Generally, dental care plans and routines vary over different age groups given the needs differences. Although dental care’s essential focus is the same, its approach may vary due to several factors, from children to senior citizens. These are some dental care tips and advice for different age groups.
0-2 Year Age Group
Babies teeth start to come in between 6 and 8 months, but these are extremely tender and delicate teeth and gums. They need more extra care in the choice of dental care products. At this stage, using soft-bristled toothbrushes meant for infants is ideal. It is also a good idea to visit a dentist to evaluate the infant’s dental health. Besides, other dental care products can be recommended with an expert’s help and guidance.
3-5 Year Age Group
After getting used to the soft-bristled toothbrushes, using mild forms of fluoride toothpaste and flossing is the best dental care routine progression. It makes teeth free from common bacteria and other plaque sources. Children learn to value and treat tooth cleaning as a vital health necessity.
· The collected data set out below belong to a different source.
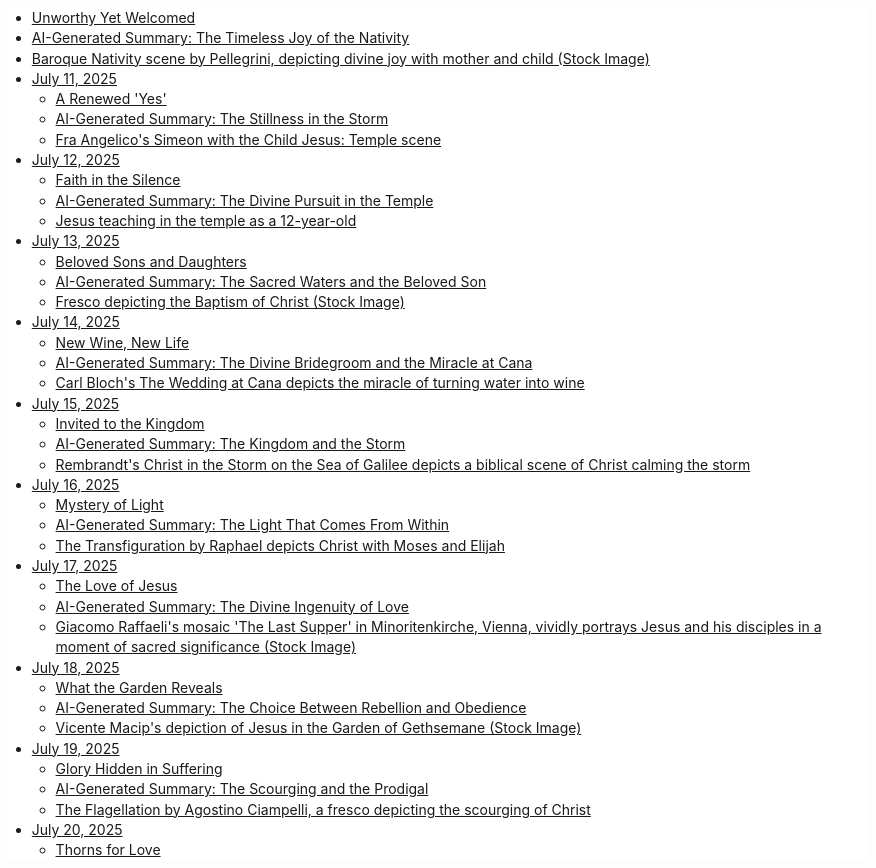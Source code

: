   - [Unworthy Yet Welcomed](#unworthy-yet-welcomed)
  - [AI-Generated Summary: The Timeless Joy of the Nativity](#ai-generated-summary-the-timeless-joy-of-the-nativity)
  - [Baroque Nativity scene by Pellegrini, depicting divine joy with mother and child (Stock Image)](#baroque-nativity-scene-by-pellegrini-depicting-divine-joy-with-mother-and-child-stock-image)
- [July 11, 2025](#july-11-2025)
  - [A Renewed 'Yes'](#a-renewed-yes)
  - [AI-Generated Summary: The Stillness in the Storm](#ai-generated-summary-the-stillness-in-the-storm)
  - [Fra Angelico's Simeon with the Child Jesus: Temple scene](#fra-angelicos-simeon-with-the-child-jesus-temple-scene)
- [July 12, 2025](#july-12-2025)
  - [Faith in the Silence](#faith-in-the-silence)
  - [AI-Generated Summary: The Divine Pursuit in the Temple](#ai-generated-summary-the-divine-pursuit-in-the-temple)
  - [Jesus teaching in the temple as a 12-year-old](#jesus-teaching-in-the-temple-as-a-12-year-old)
- [July 13, 2025](#july-13-2025)
  - [Beloved Sons and Daughters](#beloved-sons-and-daughters)
  - [AI-Generated Summary: The Sacred Waters and the Beloved Son](#ai-generated-summary-the-sacred-waters-and-the-beloved-son)
  - [Fresco depicting the Baptism of Christ (Stock Image)](#fresco-depicting-the-baptism-of-christ-stock-image)
- [July 14, 2025](#july-14-2025)
  - [New Wine, New Life](#new-wine-new-life)
  - [AI-Generated Summary: The Divine Bridegroom and the Miracle at Cana](#ai-generated-summary-the-divine-bridegroom-and-the-miracle-at-cana)
  - [Carl Bloch's The Wedding at Cana depicts the miracle of turning water into wine](#carl-blochs-the-wedding-at-cana-depicts-the-miracle-of-turning-water-into-wine)
- [July 15, 2025](#july-15-2025)
  - [Invited to the Kingdom](#invited-to-the-kingdom)
  - [AI-Generated Summary: The Kingdom and the Storm](#ai-generated-summary-the-kingdom-and-the-storm)
  - [Rembrandt's Christ in the Storm on the Sea of Galilee depicts a biblical scene of Christ calming the storm](#rembrandts-christ-in-the-storm-on-the-sea-of-galilee-depicts-a-biblical-scene-of-christ-calming-the-storm)
- [July 16, 2025](#july-16-2025)
  - [Mystery of Light](#mystery-of-light)
  - [AI-Generated Summary: The Light That Comes From Within](#ai-generated-summary-the-light-that-comes-from-within)
  - [The Transfiguration by Raphael depicts Christ with Moses and Elijah](#the-transfiguration-by-raphael-depicts-christ-with-moses-and-elijah)
- [July 17, 2025](#july-17-2025)
  - [The Love of Jesus](#the-love-of-jesus)
  - [AI-Generated Summary: The Divine Ingenuity of Love](#ai-generated-summary-the-divine-ingenuity-of-love)
  - [Giacomo Raffaeli's mosaic 'The Last Supper' in Minoritenkirche, Vienna, vividly portrays Jesus and his disciples in a moment of sacred significance (Stock Image)](#giacomo-raffaelis-mosaic-the-last-supper-in-minoritenkirche-vienna-vividly-portrays-jesus-and-his-disciples-in-a-moment-of-sacred-significance-stock-image)
- [July 18, 2025](#july-18-2025)
  - [What the Garden Reveals](#what-the-garden-reveals)
  - [AI-Generated Summary: The Choice Between Rebellion and Obedience](#ai-generated-summary-the-choice-between-rebellion-and-obedience)
  - [Vicente Macip's depiction of Jesus in the Garden of Gethsemane (Stock Image)](#vicente-macips-depiction-of-jesus-in-the-garden-of-gethsemane-stock-image)
- [July 19, 2025](#july-19-2025)
  - [Glory Hidden in Suffering](#glory-hidden-in-suffering)
  - [AI-Generated Summary: The Scourging and the Prodigal](#ai-generated-summary-the-scourging-and-the-prodigal)
  - [The Flagellation by Agostino Ciampelli, a fresco depicting the scourging of Christ](#the-flagellation-by-agostino-ciampelli-a-fresco-depicting-the-scourging-of-christ)
- [July 20, 2025](#july-20-2025)
  - [Thorns for Love](#thorns-for-love)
Close supervision, monitoring, and checking dental health with a dentist are also helpful.
6-10 Age Group
This is another range and group, especially with regard to foods and beverages taken. These children are more independent, trying lots of foods with varied effects on their dental health. Gums are more susceptible to attacks, cavities can easily form, and plaque and other teeth-staining substances mean more exposure to dental issues. It’s good to train them early on the best oral and dental routines, like brushing after meals, the proper use of dental floss, and brushing before going to bed and in the morning. Regular dental checks are a good health and hygiene habit.
11-15 Age Group
Pre-pubescents and puberty-aged youngsters need more close guidance to avoid extremely difficult dental complications. The puberty period sees the youngsters experimenting with substances that are clearly driven to spoil or aggravate teeth, breath, and personal health. Hard-core substances like alcohol and tobacco may frustrate a decent and healthier dental routine. These substances are corrosive, destructive, and stain teeth, weaken tooth shapes and health, destroy gums, and enable other bacteria to grow and flourish. It’s good to keep a regular dental routine free from these substances and use the services of a dentist regulalry.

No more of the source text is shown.